■ **What is needed**: Print the lines in the listing below that fall between the line with "4. **Progress Monitoring**: Monitor" and the line with "9. **Optimization**: Use", those two lines included, exactly as they stand and with nothing else.

■ **Given data**:
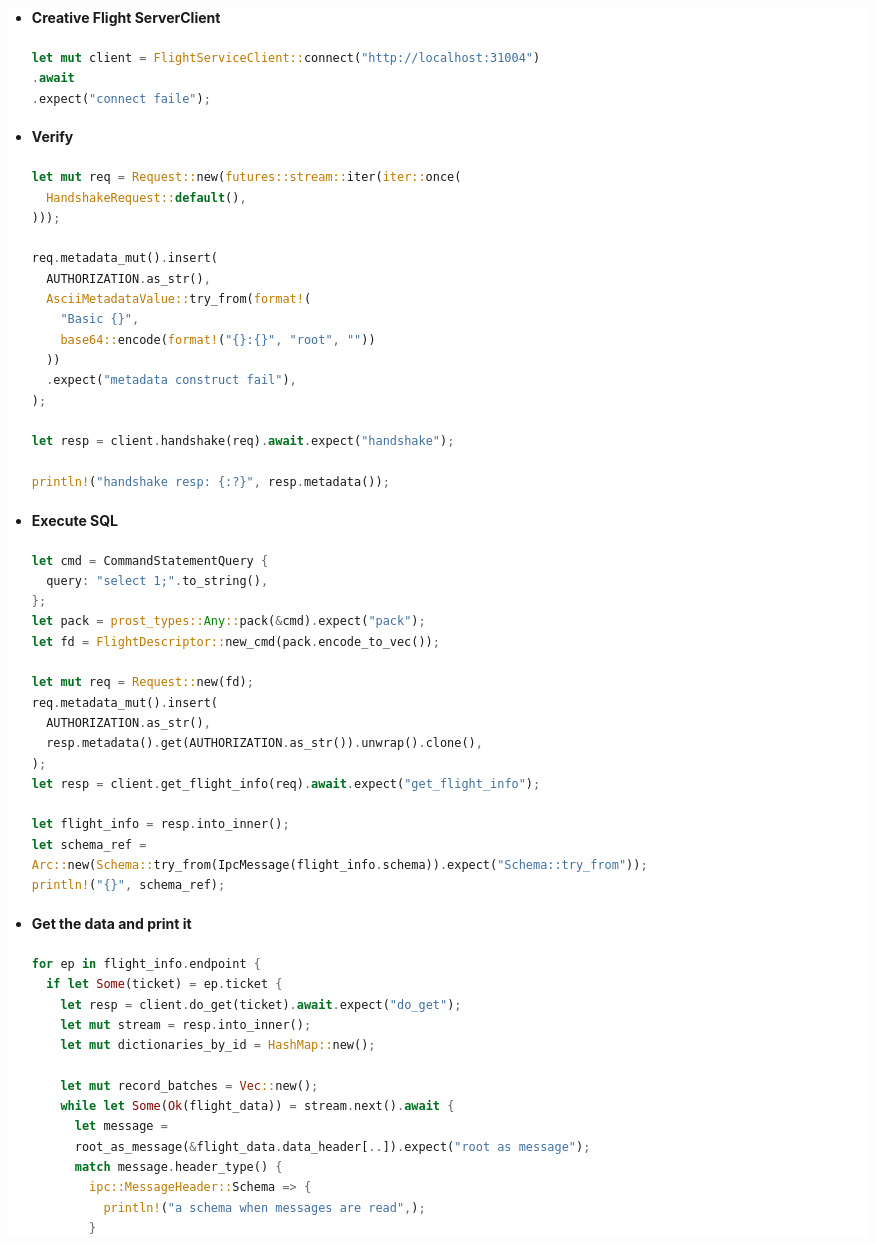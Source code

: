 - #### Creative Flight ServerClient

   ```rust
   let mut client = FlightServiceClient::connect("http://localhost:31004")
   .await
   .expect("connect faile");
   ```

- #### Verify

   ```rust
   let mut req = Request::new(futures::stream::iter(iter::once(
     HandshakeRequest::default(),
   )));
   
   req.metadata_mut().insert(
     AUTHORIZATION.as_str(),
     AsciiMetadataValue::try_from(format!(
       "Basic {}",
       base64::encode(format!("{}:{}", "root", ""))
     ))
     .expect("metadata construct fail"),
   );
   
   let resp = client.handshake(req).await.expect("handshake");
   
   println!("handshake resp: {:?}", resp.metadata());
   ```

- #### Execute SQL

   ```rust
   let cmd = CommandStatementQuery {
     query: "select 1;".to_string(),
   };
   let pack = prost_types::Any::pack(&cmd).expect("pack");
   let fd = FlightDescriptor::new_cmd(pack.encode_to_vec());
   
   let mut req = Request::new(fd);
   req.metadata_mut().insert(
     AUTHORIZATION.as_str(),
     resp.metadata().get(AUTHORIZATION.as_str()).unwrap().clone(),
   );
   let resp = client.get_flight_info(req).await.expect("get_flight_info");
   
   let flight_info = resp.into_inner();
   let schema_ref =
   Arc::new(Schema::try_from(IpcMessage(flight_info.schema)).expect("Schema::try_from"));
   println!("{}", schema_ref);
   ```

- ####  Get the data and print it

   ```rust
   for ep in flight_info.endpoint {
     if let Some(ticket) = ep.ticket {
       let resp = client.do_get(ticket).await.expect("do_get");
       let mut stream = resp.into_inner();
       let mut dictionaries_by_id = HashMap::new();
   
       let mut record_batches = Vec::new();
       while let Some(Ok(flight_data)) = stream.next().await {
         let message =
         root_as_message(&flight_data.data_header[..]).expect("root as message");
         match message.header_type() {
           ipc::MessageHeader::Schema => {
             println!("a schema when messages are read",);
           }
   ```
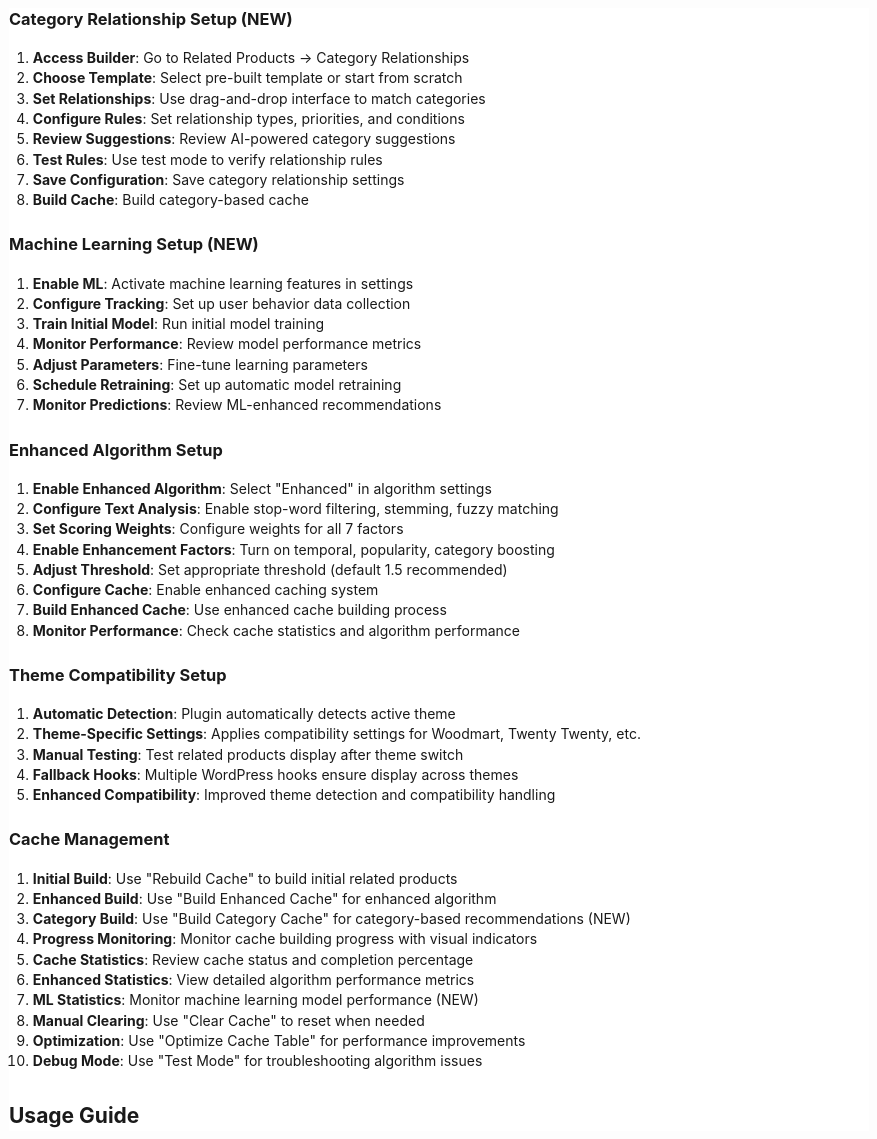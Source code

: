 ### Category Relationship Setup (NEW)
1. **Access Builder**: Go to Related Products → Category Relationships
2. **Choose Template**: Select pre-built template or start from scratch
3. **Set Relationships**: Use drag-and-drop interface to match categories
4. **Configure Rules**: Set relationship types, priorities, and conditions
5. **Review Suggestions**: Review AI-powered category suggestions
6. **Test Rules**: Use test mode to verify relationship rules
7. **Save Configuration**: Save category relationship settings
8. **Build Cache**: Build category-based cache

### Machine Learning Setup (NEW)
1. **Enable ML**: Activate machine learning features in settings
2. **Configure Tracking**: Set up user behavior data collection
3. **Train Initial Model**: Run initial model training
4. **Monitor Performance**: Review model performance metrics
5. **Adjust Parameters**: Fine-tune learning parameters
6. **Schedule Retraining**: Set up automatic model retraining
7. **Monitor Predictions**: Review ML-enhanced recommendations

### Enhanced Algorithm Setup
1. **Enable Enhanced Algorithm**: Select "Enhanced" in algorithm settings
2. **Configure Text Analysis**: Enable stop-word filtering, stemming, fuzzy matching
3. **Set Scoring Weights**: Configure weights for all 7 factors
4. **Enable Enhancement Factors**: Turn on temporal, popularity, category boosting
5. **Adjust Threshold**: Set appropriate threshold (default 1.5 recommended)
6. **Configure Cache**: Enable enhanced caching system
7. **Build Enhanced Cache**: Use enhanced cache building process
8. **Monitor Performance**: Check cache statistics and algorithm performance

### Theme Compatibility Setup
1. **Automatic Detection**: Plugin automatically detects active theme
2. **Theme-Specific Settings**: Applies compatibility settings for Woodmart, Twenty Twenty, etc.
3. **Manual Testing**: Test related products display after theme switch
4. **Fallback Hooks**: Multiple WordPress hooks ensure display across themes
5. **Enhanced Compatibility**: Improved theme detection and compatibility handling

### Cache Management
1. **Initial Build**: Use "Rebuild Cache" to build initial related products
2. **Enhanced Build**: Use "Build Enhanced Cache" for enhanced algorithm
3. **Category Build**: Use "Build Category Cache" for category-based recommendations (NEW)
4. **Progress Monitoring**: Monitor cache building progress with visual indicators
5. **Cache Statistics**: Review cache status and completion percentage
6. **Enhanced Statistics**: View detailed algorithm performance metrics
7. **ML Statistics**: Monitor machine learning model performance (NEW)
8. **Manual Clearing**: Use "Clear Cache" to reset when needed
9. **Optimization**: Use "Optimize Cache Table" for performance improvements
10. **Debug Mode**: Use "Test Mode" for troubleshooting algorithm issues

## Usage Guide
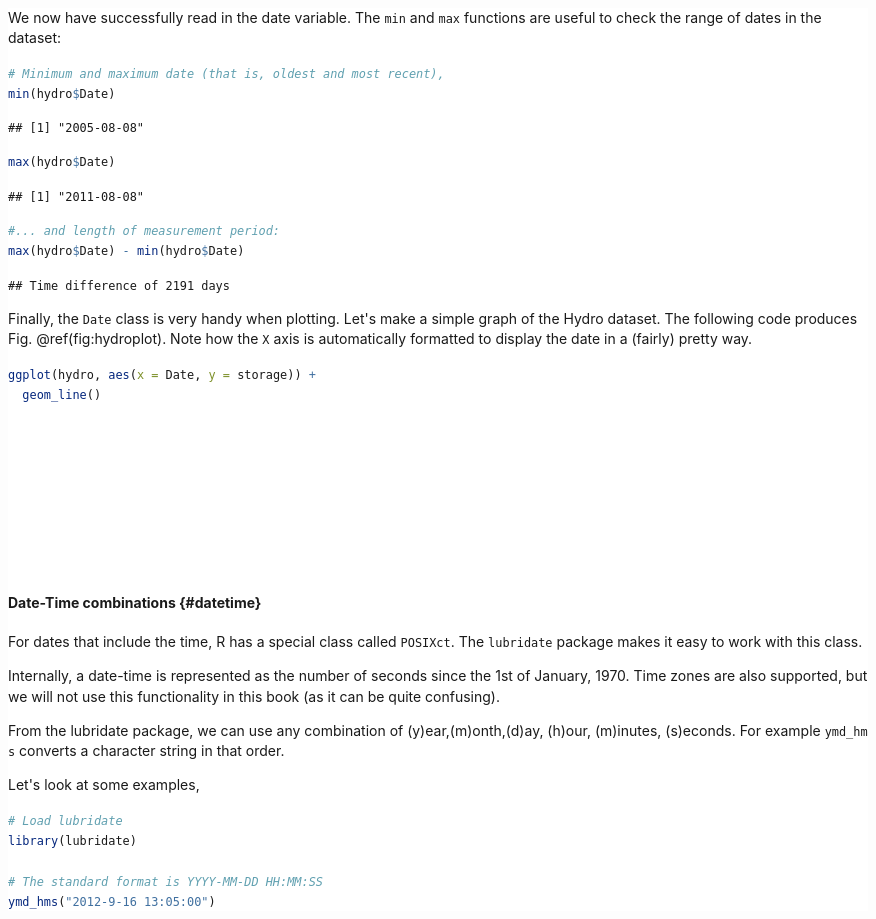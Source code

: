 We now have successfully read in the date variable. The `min` and `max` functions are useful to check the range of dates in the dataset:


```r
# Minimum and maximum date (that is, oldest and most recent),
min(hydro$Date)
```

```
## [1] "2005-08-08"
```

```r
max(hydro$Date)
```

```
## [1] "2011-08-08"
```

```r
#... and length of measurement period:
max(hydro$Date) - min(hydro$Date)
```

```
## Time difference of 2191 days
```

Finally, the `Date` class is very handy when plotting. Let's make a simple graph of the Hydro dataset. The following code produces Fig. \@ref(fig:hydroplot). Note how the `X` axis is automatically formatted to display the date in a (fairly) pretty way.


```r
ggplot(hydro, aes(x = Date, y = storage)) +
  geom_line()
```

![(\#fig:hydroplot)A simple plot of the hydro data.](02-dataskills1_files/figure-latex/hydroplot-1.pdf) 


#### Date-Time combinations {#datetime}

For dates that include the time, R has a special class called `POSIXct`. The `lubridate` package makes it easy to work with this class. 

Internally, a date-time is represented as the number of seconds since the 1st of January, 1970. Time zones are also supported, but we will not use this functionality in this book (as it can be quite confusing).

From the lubridate package, we can use any combination of (y)ear,(m)onth,(d)ay, (h)our, (m)inutes, (s)econds. For example `ymd_hms` converts a character string in that order.

Let's look at some examples,


```r
# Load lubridate
library(lubridate)

# The standard format is YYYY-MM-DD HH:MM:SS
ymd_hms("2012-9-16 13:05:00")
```
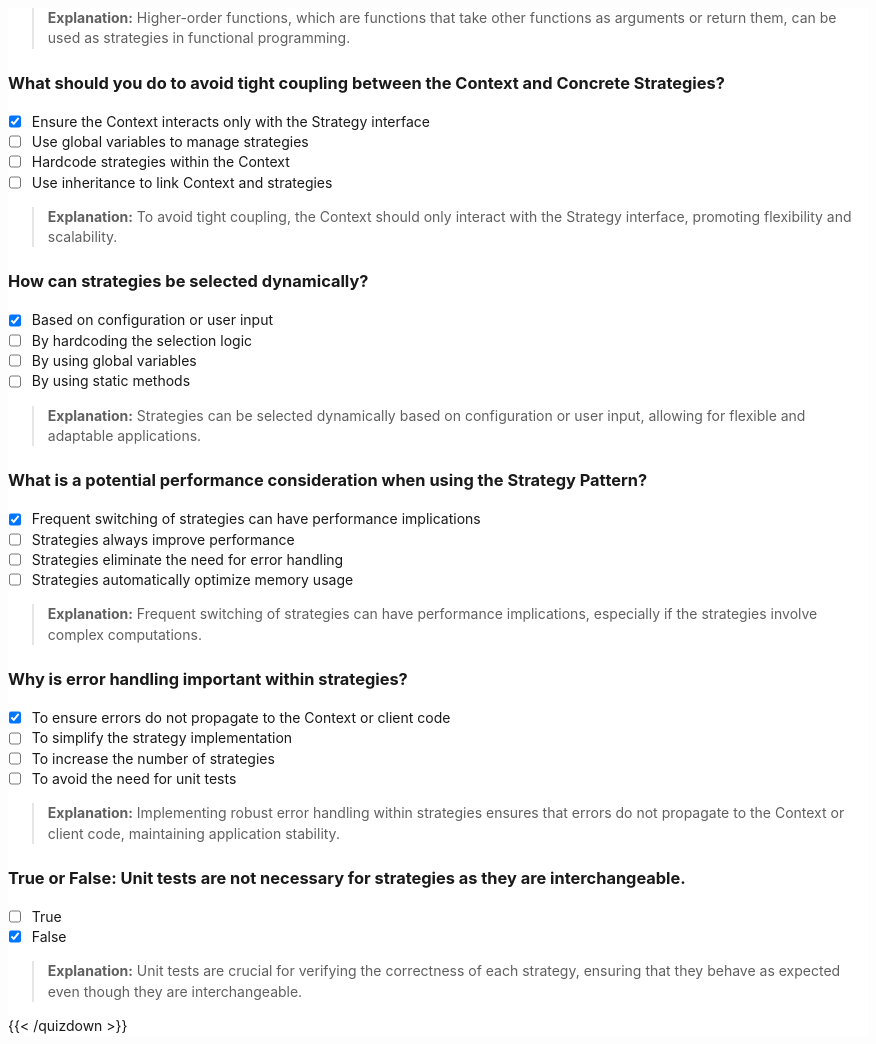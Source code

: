 > **Explanation:** Higher-order functions, which are functions that take other functions as arguments or return them, can be used as strategies in functional programming.

### What should you do to avoid tight coupling between the Context and Concrete Strategies?

- [x] Ensure the Context interacts only with the Strategy interface
- [ ] Use global variables to manage strategies
- [ ] Hardcode strategies within the Context
- [ ] Use inheritance to link Context and strategies

> **Explanation:** To avoid tight coupling, the Context should only interact with the Strategy interface, promoting flexibility and scalability.

### How can strategies be selected dynamically?

- [x] Based on configuration or user input
- [ ] By hardcoding the selection logic
- [ ] By using global variables
- [ ] By using static methods

> **Explanation:** Strategies can be selected dynamically based on configuration or user input, allowing for flexible and adaptable applications.

### What is a potential performance consideration when using the Strategy Pattern?

- [x] Frequent switching of strategies can have performance implications
- [ ] Strategies always improve performance
- [ ] Strategies eliminate the need for error handling
- [ ] Strategies automatically optimize memory usage

> **Explanation:** Frequent switching of strategies can have performance implications, especially if the strategies involve complex computations.

### Why is error handling important within strategies?

- [x] To ensure errors do not propagate to the Context or client code
- [ ] To simplify the strategy implementation
- [ ] To increase the number of strategies
- [ ] To avoid the need for unit tests

> **Explanation:** Implementing robust error handling within strategies ensures that errors do not propagate to the Context or client code, maintaining application stability.

### True or False: Unit tests are not necessary for strategies as they are interchangeable.

- [ ] True
- [x] False

> **Explanation:** Unit tests are crucial for verifying the correctness of each strategy, ensuring that they behave as expected even though they are interchangeable.

{{< /quizdown >}}
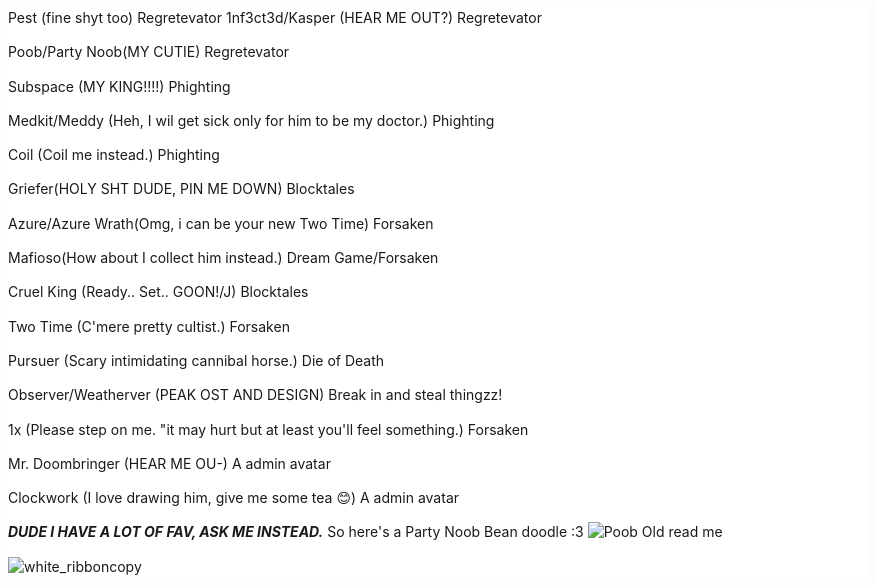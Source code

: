 Pest (fine shyt too) Regretevator
1nf3ct3d/Kasper (HEAR ME OUT?) Regretevator

Poob/Party Noob(MY CUTIE) Regretevator

Subspace (MY KING!!!!) Phighting

Medkit/Meddy (Heh, I wil get sick only for him to be my doctor.) Phighting

Coil (Coil me instead.) Phighting

Griefer(HOLY SHT DUDE, PIN ME DOWN) Blocktales

Azure/Azure Wrath(Omg, i can be your new Two Time) Forsaken

Mafioso(How about I collect him instead.) Dream Game/Forsaken

Cruel King (Ready.. Set.. GOON!/J) Blocktales

Two Time (C'mere pretty cultist.) Forsaken

Pursuer (Scary intimidating cannibal horse.) Die of Death

Observer/Weatherver (PEAK OST AND DESIGN) Break in and steal thingzz!

1x (Please step on me. "it may hurt but at least you'll  feel something.) Forsaken

Mr. Doombringer (HEAR ME OU-) A admin avatar 

Clockwork (I love drawing him, give me some tea 😊) A admin avatar

___DUDE I HAVE A LOT OF FAV, ASK ME INSTEAD.___
So here's a Party Noob Bean doodle :3
<img width="819" height="460" alt="Poob" src="https://github.com/user-attachments/assets/c288ee41-5396-458a-a9d7-c08889e360b4" />
Old read me

<img width="2050" height="85" alt="white_ribboncopy" src="https://github.com/user-attachments/assets/18f61a81-bd39-4779-ab87-ccf88824b47e" />

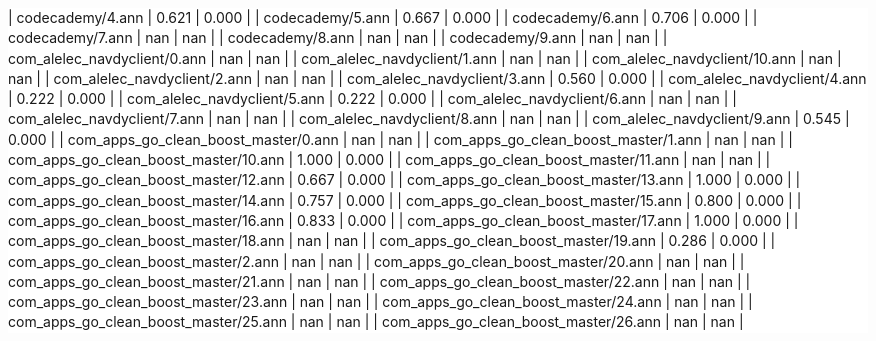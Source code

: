 | codecademy/4.ann                      |     0.621 |   0.000 |
| codecademy/5.ann                      |     0.667 |   0.000 |
| codecademy/6.ann                      |     0.706 |   0.000 |
| codecademy/7.ann                      |   nan     | nan     |
| codecademy/8.ann                      |   nan     | nan     |
| codecademy/9.ann                      |   nan     | nan     |
| com_alelec_navdyclient/0.ann          |   nan     | nan     |
| com_alelec_navdyclient/1.ann          |   nan     | nan     |
| com_alelec_navdyclient/10.ann         |   nan     | nan     |
| com_alelec_navdyclient/2.ann          |   nan     | nan     |
| com_alelec_navdyclient/3.ann          |     0.560 |   0.000 |
| com_alelec_navdyclient/4.ann          |     0.222 |   0.000 |
| com_alelec_navdyclient/5.ann          |     0.222 |   0.000 |
| com_alelec_navdyclient/6.ann          |   nan     | nan     |
| com_alelec_navdyclient/7.ann          |   nan     | nan     |
| com_alelec_navdyclient/8.ann          |   nan     | nan     |
| com_alelec_navdyclient/9.ann          |     0.545 |   0.000 |
| com_apps_go_clean_boost_master/0.ann  |   nan     | nan     |
| com_apps_go_clean_boost_master/1.ann  |   nan     | nan     |
| com_apps_go_clean_boost_master/10.ann |     1.000 |   0.000 |
| com_apps_go_clean_boost_master/11.ann |   nan     | nan     |
| com_apps_go_clean_boost_master/12.ann |     0.667 |   0.000 |
| com_apps_go_clean_boost_master/13.ann |     1.000 |   0.000 |
| com_apps_go_clean_boost_master/14.ann |     0.757 |   0.000 |
| com_apps_go_clean_boost_master/15.ann |     0.800 |   0.000 |
| com_apps_go_clean_boost_master/16.ann |     0.833 |   0.000 |
| com_apps_go_clean_boost_master/17.ann |     1.000 |   0.000 |
| com_apps_go_clean_boost_master/18.ann |   nan     | nan     |
| com_apps_go_clean_boost_master/19.ann |     0.286 |   0.000 |
| com_apps_go_clean_boost_master/2.ann  |   nan     | nan     |
| com_apps_go_clean_boost_master/20.ann |   nan     | nan     |
| com_apps_go_clean_boost_master/21.ann |   nan     | nan     |
| com_apps_go_clean_boost_master/22.ann |   nan     | nan     |
| com_apps_go_clean_boost_master/23.ann |   nan     | nan     |
| com_apps_go_clean_boost_master/24.ann |   nan     | nan     |
| com_apps_go_clean_boost_master/25.ann |   nan     | nan     |
| com_apps_go_clean_boost_master/26.ann |   nan     | nan     |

■ **Completed task**:
4. **Progress Monitoring**: Monitor cache building progress with visual indicators
5. **Cache Statistics**: Review cache status and completion percentage
6. **Enhanced Statistics**: View detailed algorithm performance metrics
7. **ML Statistics**: Monitor machine learning model performance (NEW)
8. **Manual Clearing**: Use "Clear Cache" to reset when needed
9. **Optimization**: Use "Optimize Cache Table" for performance improvements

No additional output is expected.